# currency exchange question



## ati2d (Jan 28, 2009)

We'll be going to Australia soon & we were wondering if we should exchange some money before we go, when we get there, or just use our debit card (with a Mastercard symbol) while we're there.


----------



## Talent312 (Jan 28, 2009)

Its de ja vu, all over again. I recently addressed a similar issue in another thread ("Good Time to Go to Britain").  Here's a synopsis of what I said there:

You'll get the best deal using a debit card (not a credit card) at an ATM after you arrive.  However, I like to hit the ground running with some currency in my pocket.  Among those who offer home-delivery, Wells Fargo and Oanda have consistently given me the best rates:

Wells Fargo:  https://www.foreignexchangeservices.com/
Oanda FX Delivery: http://www.oanda.com/products/fxdelivery/


----------



## ati2d (Jan 29, 2009)

Thank you. I did a search before posting, but didn't come up with anything relevant for "currency exchange".


----------



## Jimster (Jan 29, 2009)

*money*

If you live in a big city just go to a bank that carries the money on hand.  In Chicago, I can go to the Northern Trust and get the currency at current rates with no commission or charge.


----------



## AwayWeGo (Jan 29, 2009)

*Saving Old Money From Another Country.*

I have a jelly jar 1/2 filled with Canadian coins & an envelope semi-stuffed with multi-color Canadian folding money -- less than $100, but enough to come in handy next time we go north of the border. 

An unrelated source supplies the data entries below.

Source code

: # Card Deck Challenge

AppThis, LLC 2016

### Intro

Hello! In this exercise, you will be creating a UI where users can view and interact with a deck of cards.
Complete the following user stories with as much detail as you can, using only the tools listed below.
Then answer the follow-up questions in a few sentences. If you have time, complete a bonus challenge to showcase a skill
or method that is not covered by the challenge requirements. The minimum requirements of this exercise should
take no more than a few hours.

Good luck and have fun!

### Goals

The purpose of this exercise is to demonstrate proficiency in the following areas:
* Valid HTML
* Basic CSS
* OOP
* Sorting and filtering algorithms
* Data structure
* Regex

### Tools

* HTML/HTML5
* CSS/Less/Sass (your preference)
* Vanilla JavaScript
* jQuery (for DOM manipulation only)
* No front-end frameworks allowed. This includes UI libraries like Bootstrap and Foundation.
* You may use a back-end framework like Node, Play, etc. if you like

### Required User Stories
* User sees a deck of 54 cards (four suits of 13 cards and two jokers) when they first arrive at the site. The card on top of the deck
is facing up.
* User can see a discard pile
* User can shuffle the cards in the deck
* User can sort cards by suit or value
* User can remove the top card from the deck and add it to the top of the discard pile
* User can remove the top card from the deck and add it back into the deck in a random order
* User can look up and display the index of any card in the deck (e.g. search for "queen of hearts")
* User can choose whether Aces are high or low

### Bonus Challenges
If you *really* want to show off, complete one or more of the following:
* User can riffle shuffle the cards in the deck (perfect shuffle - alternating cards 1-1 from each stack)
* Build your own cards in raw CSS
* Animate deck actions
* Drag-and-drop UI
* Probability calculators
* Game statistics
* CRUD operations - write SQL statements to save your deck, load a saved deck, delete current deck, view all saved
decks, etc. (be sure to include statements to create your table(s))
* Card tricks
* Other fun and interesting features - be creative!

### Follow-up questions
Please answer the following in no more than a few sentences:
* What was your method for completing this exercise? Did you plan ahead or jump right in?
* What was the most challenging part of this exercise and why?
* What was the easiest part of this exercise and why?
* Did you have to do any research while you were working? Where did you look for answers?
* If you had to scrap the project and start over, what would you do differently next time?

Last time I looked through the paper currency, I noticed a few semi-wrinkled but untorn banknotes that were way old, featuring portraits of George VI on some & a very young Elizabeth II on another -- 2 $1 bills & 1 $2 bill.





-- hotlinked -- 





-- hotlinked -- ​
No doubt they would still spend OK up in Canada, but I thought somebody might want to keep them just as examples of the old-style money.  So I put'm on eBay & they sold for (US) $12 or so.  The eBay winning bidder was in Quebec, I think. 

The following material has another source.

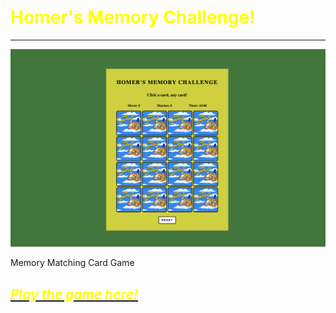 # <span style="color:yellow">Homer's Memory Challenge!</span>
---

![Alt text](assets/images/GameScreenshot.png)

Memory Matching Card Game

## [<span style="color:yellow">*Play the game here!*</span>](https://mmcg-br.netlify.app/)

-- Alan Cole, McLean (Fairfax County), Virginia, USA.​


----------



## Talent312 (Jan 29, 2009)

AwayWeGo said:


> I have a jelly jar 1/2 filled with Canadian coins & an envelope semi-stuffed with multi-color Canadian folding money... Last time I looked through the paper currency, I noticed a few semi-wrinkled but untorn banknotes that were way old, featuring portraits of George VI on some & a very young Elizabeth II on another -- 2 $1 bills & 1 $2 bill...



I have some old Italian lira in a photo album.  I doubt they're worth much.


----------



## AwayWeGo (Jan 29, 2009)

*What To Do With Old Money From Another Country.*




Talent312 said:


> I have some old Italian lira in a photo album.  I doubt they're worth much.

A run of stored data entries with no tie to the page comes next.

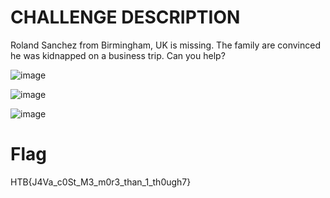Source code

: # CHALLENGE DESCRIPTION
Roland Sanchez from Birmingham, UK is missing. The family are convinced he was kidnapped on a business trip. Can you help?

![image](https://github.com/user-attachments/assets/b85a88d1-be73-42b4-935c-eafbc83b7259)

![image](https://github.com/user-attachments/assets/94ea2505-581a-42a2-a330-23562408d141)

![image](https://github.com/user-attachments/assets/efb760ab-2d76-4ee3-8370-7f79b4935347)

# Flag 
HTB{J4Va_c0St_M3_m0r3_than_1_th0ugh7}
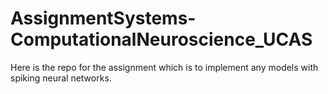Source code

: # AssignmentSystems-ComputationalNeuroscience_UCAS
Here is the repo for the assignment which is to implement any models with spiking neural networks.
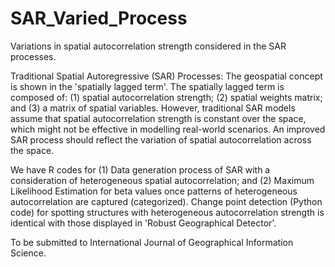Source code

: # SAR_Varied_Process
Variations in spatial autocorrelation strength considered in the SAR processes.

Traditional Spatial Autoregressive (SAR) Processes: The geospatial concept is shown in the 'spatially lagged term'. The spatially lagged term is composed of: (1) spatial autocorrelation strength; (2) spatial weights matrix; and (3) a matrix of spatial variables. However, traditional SAR models assume that spatial autocorrelation strength is constant over the space, which might not be effective in modelling real-world scenarios. An improved SAR process should reflect the variation of spatial autocorrelation across the space. 

We have R codes for (1) Data generation process of SAR with a consideration of heterogeneous spatial autocorrelation; and (2) Maximum Likelihood Estimation for beta values once patterns of heterogeneous autocorrelation are captured (categorized). Change point detection (Python code) for spotting structures with heterogeneous autocorrelation strength is identical with those displayed in 'Robust Geographical Detector'. 

To be submitted to International Journal of Geographical Information Science.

Shux, take a picture of the old lira & put the banknotes on eBay. 

Maybe somebody will snap'm up -- specially if they have a bit of age on'm. 

In the alternative, you could drop'm in the church collection plate when nobody's paying attention -- they'll think you put in _real money_. 

-- Alan Cole, McLean (Fairfax County), Virginia, USA.​


----------



## Carolinian (Jan 31, 2009)

Jimster said:


> If you live in a big city just go to a bank that carries the money on hand.  In Chicago, I can go to the Northern Trust and get the currency at current rates with no commission or charge.



The exchange rates at many US banks are awful, even worse than airport rates in many instances.  You might check guidebooks on whether there is an ATM at the airport you are arriving in.  For small amounts, you can use US dollars at most foreign airports for small purchases (a coke at McDonalds) and get change in local currency, often at a less than stellar rate but without a commission.

Here is eastern Europe, the local exchanges houses often offer a better deal than ATM's.


----------



## ati2d (Feb 1, 2009)

Thank you for all the good suggestions!


----------